At the end of December I showed you how to discover if power saving is enabled on your server, which can lead to variable and often degraded performance. I also included a survey to let me know what you found after running the free CPU-Z tool on your servers. See here for the original post.
I want to do a quick post to show you the results of the survey.
The five 'other' results were:
-
"As part of my server build scripts I disable power management"
-
"I thought I had power savings on and it was. However, I had never confirmed. (Personal Computer)"
-
"I thought we had power saving OFF and it was OFF. Good deal."
-
"Not sure if power saving is on — "Core Speed" is 75% of rated speed"
-
"Told IT that they need to change the bios settings and reboot. have they ? have they hell!"
As you can see, almost 40% of the people who tried the tool AND took the time to fill in the survey reported that they discovered power saving was erroneously enabled.

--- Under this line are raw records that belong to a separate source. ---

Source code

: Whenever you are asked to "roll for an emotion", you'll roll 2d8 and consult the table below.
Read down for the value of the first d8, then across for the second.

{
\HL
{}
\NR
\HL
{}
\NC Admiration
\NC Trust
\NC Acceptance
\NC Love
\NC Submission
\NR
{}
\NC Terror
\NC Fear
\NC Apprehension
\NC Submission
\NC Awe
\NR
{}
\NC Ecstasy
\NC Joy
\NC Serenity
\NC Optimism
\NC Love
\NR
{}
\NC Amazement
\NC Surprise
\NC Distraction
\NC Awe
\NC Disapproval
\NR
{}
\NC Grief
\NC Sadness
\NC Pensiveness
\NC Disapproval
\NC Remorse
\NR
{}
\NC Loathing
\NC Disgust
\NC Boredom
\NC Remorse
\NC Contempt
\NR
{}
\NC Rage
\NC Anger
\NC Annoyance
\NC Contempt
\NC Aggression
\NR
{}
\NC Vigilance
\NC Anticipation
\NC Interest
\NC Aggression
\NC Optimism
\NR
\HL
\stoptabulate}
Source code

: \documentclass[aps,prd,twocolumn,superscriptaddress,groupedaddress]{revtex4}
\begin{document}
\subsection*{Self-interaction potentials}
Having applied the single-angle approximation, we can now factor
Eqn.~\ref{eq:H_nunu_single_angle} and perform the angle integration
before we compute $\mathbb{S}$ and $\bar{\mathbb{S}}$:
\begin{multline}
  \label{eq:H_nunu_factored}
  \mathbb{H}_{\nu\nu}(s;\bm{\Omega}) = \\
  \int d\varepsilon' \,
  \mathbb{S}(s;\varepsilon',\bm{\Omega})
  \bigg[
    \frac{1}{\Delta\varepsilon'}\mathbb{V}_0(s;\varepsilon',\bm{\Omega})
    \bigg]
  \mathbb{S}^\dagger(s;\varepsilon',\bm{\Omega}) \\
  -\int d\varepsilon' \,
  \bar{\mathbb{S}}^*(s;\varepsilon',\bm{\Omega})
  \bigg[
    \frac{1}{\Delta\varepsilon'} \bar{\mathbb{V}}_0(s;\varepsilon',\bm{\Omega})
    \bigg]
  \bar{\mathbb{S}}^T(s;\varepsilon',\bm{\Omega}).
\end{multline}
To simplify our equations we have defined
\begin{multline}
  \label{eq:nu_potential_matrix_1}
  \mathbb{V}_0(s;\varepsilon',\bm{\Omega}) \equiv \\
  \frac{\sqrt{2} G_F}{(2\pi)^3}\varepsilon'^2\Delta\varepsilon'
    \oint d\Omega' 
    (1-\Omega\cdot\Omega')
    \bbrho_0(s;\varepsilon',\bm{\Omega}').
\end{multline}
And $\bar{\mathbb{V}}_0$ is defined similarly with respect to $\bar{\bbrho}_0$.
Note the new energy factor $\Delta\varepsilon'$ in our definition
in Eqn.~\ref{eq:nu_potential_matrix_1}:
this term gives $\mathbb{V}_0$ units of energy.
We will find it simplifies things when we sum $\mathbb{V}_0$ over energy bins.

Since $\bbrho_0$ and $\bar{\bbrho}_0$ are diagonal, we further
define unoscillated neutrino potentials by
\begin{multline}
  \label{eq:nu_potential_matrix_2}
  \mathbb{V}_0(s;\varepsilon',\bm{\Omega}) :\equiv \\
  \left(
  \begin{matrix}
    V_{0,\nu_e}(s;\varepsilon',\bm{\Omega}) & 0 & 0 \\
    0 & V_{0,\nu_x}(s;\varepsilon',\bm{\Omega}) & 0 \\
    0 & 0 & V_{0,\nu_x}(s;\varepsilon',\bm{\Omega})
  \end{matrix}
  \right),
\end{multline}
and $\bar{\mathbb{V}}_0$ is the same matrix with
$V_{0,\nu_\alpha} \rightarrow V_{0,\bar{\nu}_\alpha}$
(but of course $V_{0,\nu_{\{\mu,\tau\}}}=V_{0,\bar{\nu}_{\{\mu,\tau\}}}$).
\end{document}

Have you tested your system yet?
Thanks!
4 thoughts on “Results of CPU power saving survey”
Keep up the good work spreading the work about this. I just found another customer yesterday that was running with the Balanced power plan on their database server.
Hi,
I found lots of my servers with this setting, so I made a policy-based management policy to attempt to detect whether its turned on or not. It’s at http://www.sqlservercentral.com/scripts/CPU/72156/
There’s also some Powershell/WMI queries in the article which will help you diagnose the condition if you don’t have SQL 2008 +
Ben
My HP laptop is set to "HP Optimized" power plan. When I run CPU-Z, I see my core speed running around 1200 MHz. If I change my plan to "High Performance", I automatically get 3300 MHz which let me think I have a big gain on speed. Unfortunately, I have ran to different benchmarks (Geekbench and Sandra) and I don’t see any difference on the overall score.
It seems that the only difference is on the "Minimum processor state". The first plan is set 5% while the second one is 100%. Why would I need to run at 100% all the time if there’s no gain ? It’s only a waste of energy.
GeekBench is going to cause the CPU to run at full speed. My post isn’t about laptops, it’s about servers where the CPU doesn’t get hammered enough to kick into full speed, so most of the time executes at a slower speed.